Prompt:
Since only the total matters, count the lines of these entries containing the word "Hence" and write that total alone.

Supplied material:
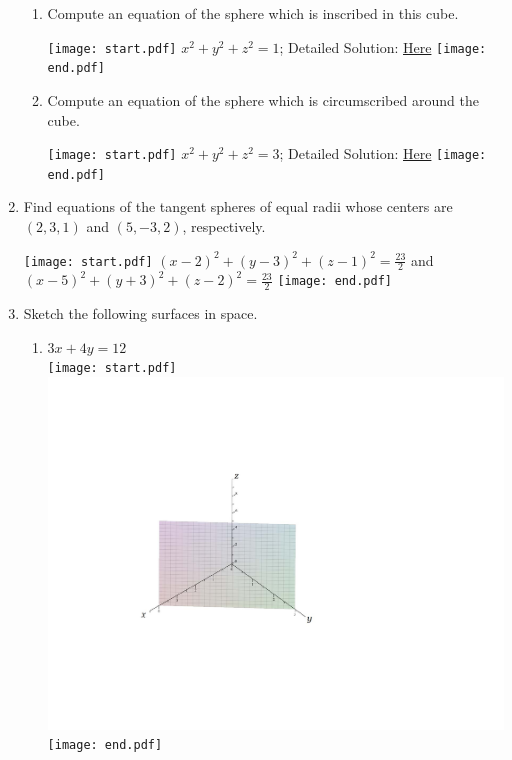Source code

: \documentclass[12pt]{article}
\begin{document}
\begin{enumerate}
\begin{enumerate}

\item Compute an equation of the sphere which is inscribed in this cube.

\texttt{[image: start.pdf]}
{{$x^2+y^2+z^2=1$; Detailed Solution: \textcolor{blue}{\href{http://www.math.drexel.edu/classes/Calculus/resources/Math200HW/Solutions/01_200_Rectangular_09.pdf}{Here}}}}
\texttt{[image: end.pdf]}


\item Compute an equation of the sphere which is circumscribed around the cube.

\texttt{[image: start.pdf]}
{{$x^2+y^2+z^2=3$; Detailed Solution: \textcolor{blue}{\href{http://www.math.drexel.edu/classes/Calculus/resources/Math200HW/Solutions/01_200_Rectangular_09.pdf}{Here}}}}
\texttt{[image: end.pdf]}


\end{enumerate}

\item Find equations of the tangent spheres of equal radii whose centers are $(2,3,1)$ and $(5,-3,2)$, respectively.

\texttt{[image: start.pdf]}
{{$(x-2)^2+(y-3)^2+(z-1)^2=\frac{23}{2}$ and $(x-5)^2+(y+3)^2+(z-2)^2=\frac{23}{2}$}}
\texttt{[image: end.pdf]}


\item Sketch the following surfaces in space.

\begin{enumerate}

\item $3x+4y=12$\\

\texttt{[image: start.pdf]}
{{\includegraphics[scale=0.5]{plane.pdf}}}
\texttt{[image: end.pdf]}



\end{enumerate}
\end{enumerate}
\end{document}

---

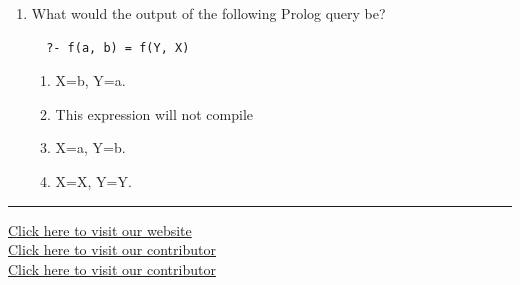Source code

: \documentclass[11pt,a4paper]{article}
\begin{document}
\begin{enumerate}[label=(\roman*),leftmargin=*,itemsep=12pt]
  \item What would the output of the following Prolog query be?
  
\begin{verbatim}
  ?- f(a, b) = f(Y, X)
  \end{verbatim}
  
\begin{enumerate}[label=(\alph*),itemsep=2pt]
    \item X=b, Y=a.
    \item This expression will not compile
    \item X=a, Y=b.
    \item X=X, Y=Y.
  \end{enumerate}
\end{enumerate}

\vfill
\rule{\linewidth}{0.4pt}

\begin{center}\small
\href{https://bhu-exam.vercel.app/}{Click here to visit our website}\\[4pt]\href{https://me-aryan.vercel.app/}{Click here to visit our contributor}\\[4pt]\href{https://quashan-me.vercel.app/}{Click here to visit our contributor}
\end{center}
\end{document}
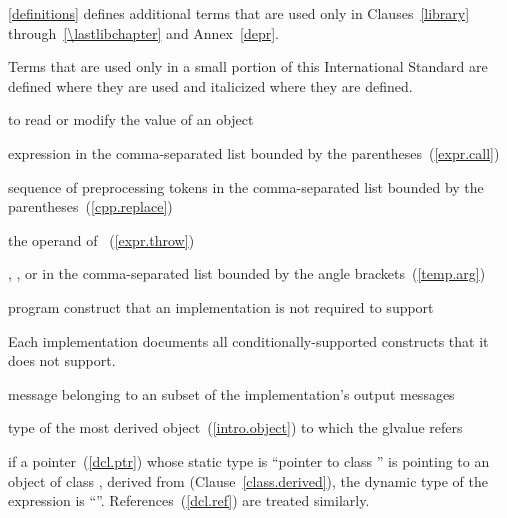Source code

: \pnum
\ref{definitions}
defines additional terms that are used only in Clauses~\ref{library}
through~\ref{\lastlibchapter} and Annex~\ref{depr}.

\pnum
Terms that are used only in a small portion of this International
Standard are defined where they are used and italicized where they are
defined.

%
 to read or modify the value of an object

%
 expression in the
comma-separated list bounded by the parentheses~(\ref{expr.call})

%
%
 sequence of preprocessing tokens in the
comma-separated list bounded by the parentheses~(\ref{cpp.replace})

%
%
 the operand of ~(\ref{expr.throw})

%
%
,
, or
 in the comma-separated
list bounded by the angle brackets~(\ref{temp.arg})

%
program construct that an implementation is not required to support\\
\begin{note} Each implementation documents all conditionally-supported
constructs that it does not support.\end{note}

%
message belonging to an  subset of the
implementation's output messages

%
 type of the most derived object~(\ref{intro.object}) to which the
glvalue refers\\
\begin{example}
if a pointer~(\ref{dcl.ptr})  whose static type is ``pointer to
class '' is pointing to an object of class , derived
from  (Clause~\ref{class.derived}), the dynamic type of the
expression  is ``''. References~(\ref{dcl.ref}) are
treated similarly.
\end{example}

---

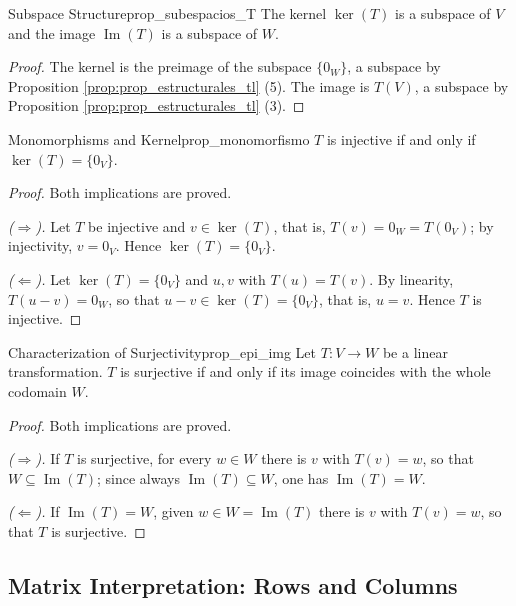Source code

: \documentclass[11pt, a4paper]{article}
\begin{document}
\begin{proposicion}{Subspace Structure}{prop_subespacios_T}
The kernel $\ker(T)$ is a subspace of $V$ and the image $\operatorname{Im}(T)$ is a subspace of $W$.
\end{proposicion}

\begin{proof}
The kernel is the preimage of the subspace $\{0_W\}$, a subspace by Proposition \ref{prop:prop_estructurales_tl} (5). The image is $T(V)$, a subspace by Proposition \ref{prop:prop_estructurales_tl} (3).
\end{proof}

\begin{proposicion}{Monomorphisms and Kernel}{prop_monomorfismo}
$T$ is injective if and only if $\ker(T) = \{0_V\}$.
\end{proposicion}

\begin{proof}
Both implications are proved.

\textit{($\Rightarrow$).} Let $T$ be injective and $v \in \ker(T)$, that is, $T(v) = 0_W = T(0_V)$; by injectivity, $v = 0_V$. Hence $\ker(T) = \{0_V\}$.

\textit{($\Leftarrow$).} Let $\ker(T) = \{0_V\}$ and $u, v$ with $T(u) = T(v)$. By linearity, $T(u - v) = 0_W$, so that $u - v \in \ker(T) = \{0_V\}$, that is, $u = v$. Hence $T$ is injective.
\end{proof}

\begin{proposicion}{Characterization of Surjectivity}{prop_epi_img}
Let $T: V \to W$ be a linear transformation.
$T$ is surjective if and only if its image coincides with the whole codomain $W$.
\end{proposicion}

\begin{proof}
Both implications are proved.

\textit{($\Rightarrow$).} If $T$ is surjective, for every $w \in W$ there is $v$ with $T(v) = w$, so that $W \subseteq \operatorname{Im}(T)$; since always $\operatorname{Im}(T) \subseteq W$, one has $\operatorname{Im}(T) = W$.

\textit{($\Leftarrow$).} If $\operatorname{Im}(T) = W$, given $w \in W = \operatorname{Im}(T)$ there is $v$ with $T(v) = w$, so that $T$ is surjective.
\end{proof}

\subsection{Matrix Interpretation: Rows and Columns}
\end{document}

Your response:
2